Directions: Each line holding the string "用人单位的生产工艺中" is to be copied from the data.

Dataset records:
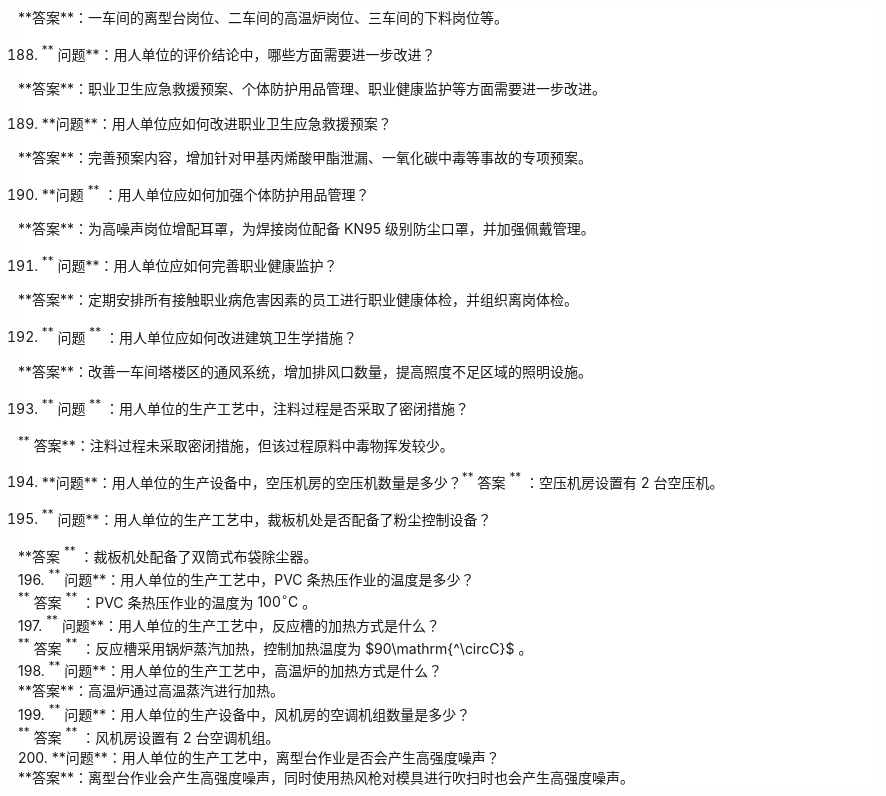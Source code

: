 \*\*答案\*\*：一车间的离型台岗位、二车间的高温炉岗位、三车间的下料岗位等。  

188. $^{**}$ 问题\*\*：用人单位的评价结论中，哪些方面需要进一步改进？  

\*\*答案\*\*：职业卫生应急救援预案、个体防护用品管理、职业健康监护等方面需要进一步改进。  

189. \*\*问题\*\*：用人单位应如何改进职业卫生应急救援预案？  

\*\*答案\*\*：完善预案内容，增加针对甲基丙烯酸甲酯泄漏、一氧化碳中毒等事故的专项预案。  

190. \*\*问题 $^{**}$ ：用人单位应如何加强个体防护用品管理？  

\*\*答案\*\*：为高噪声岗位增配耳罩，为焊接岗位配备 KN95 级别防尘口罩，并加强佩戴管理。  

191. $^{**}$ 问题\*\*：用人单位应如何完善职业健康监护？  

\*\*答案\*\*：定期安排所有接触职业病危害因素的员工进行职业健康体检，并组织离岗体检。  

192. $^{**}$ 问题 $^{**}$ ：用人单位应如何改进建筑卫生学措施？  

\*\*答案\*\*：改善一车间塔楼区的通风系统，增加排风口数量，提高照度不足区域的照明设施。  

193. $^{**}$ 问题 $^{**}$ ：用人单位的生产工艺中，注料过程是否采取了密闭措施？  

$^{**}$ 答案\*\*：注料过程未采取密闭措施，但该过程原料中毒物挥发较少。  

194. \*\*问题\*\*：用人单位的生产设备中，空压机房的空压机数量是多少？$^{**}$ 答案 $^{**}$ ：空压机房设置有 2 台空压机。  

195. $^{**}$ 问题\*\*：用人单位的生产工艺中，裁板机处是否配备了粉尘控制设备？  

\*\*答案 $^{**}$ ：裁板机处配备了双筒式布袋除尘器。  
196. $^{**}$ 问题\*\*：用人单位的生产工艺中，PVC 条热压作业的温度是多少？  
$^{**}$ 答案 $^{**}$ ：PVC 条热压作业的温度为 $100^{\circ}\mathrm{C}$ 。  
197. $^{**}$ 问题\*\*：用人单位的生产工艺中，反应槽的加热方式是什么？  
$^{**}$ 答案 $^{**}$ ：反应槽采用锅炉蒸汽加热，控制加热温度为 $90\mathrm{^\circC}$ 。  
198. $^{**}$ 问题\*\*：用人单位的生产工艺中，高温炉的加热方式是什么？  
\*\*答案\*\*：高温炉通过高温蒸汽进行加热。  
199. $^{**}$ 问题\*\*：用人单位的生产设备中，风机房的空调机组数量是多少？  
$^{**}$ 答案 $^{**}$ ：风机房设置有 2 台空调机组。  
200. \*\*问题\*\*：用人单位的生产工艺中，离型台作业是否会产生高强度噪声？  
\*\*答案\*\*：离型台作业会产生高强度噪声，同时使用热风枪对模具进行吹扫时也会产生高强度噪声。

Solution below:
193. $^{**}$ 问题 $^{**}$ ：用人单位的生产工艺中，注料过程是否采取了密闭措施？  
195. $^{**}$ 问题\*\*：用人单位的生产工艺中，裁板机处是否配备了粉尘控制设备？  
196. $^{**}$ 问题\*\*：用人单位的生产工艺中，PVC 条热压作业的温度是多少？  
197. $^{**}$ 问题\*\*：用人单位的生产工艺中，反应槽的加热方式是什么？  
198. $^{**}$ 问题\*\*：用人单位的生产工艺中，高温炉的加热方式是什么？  
200. \*\*问题\*\*：用人单位的生产工艺中，离型台作业是否会产生高强度噪声？  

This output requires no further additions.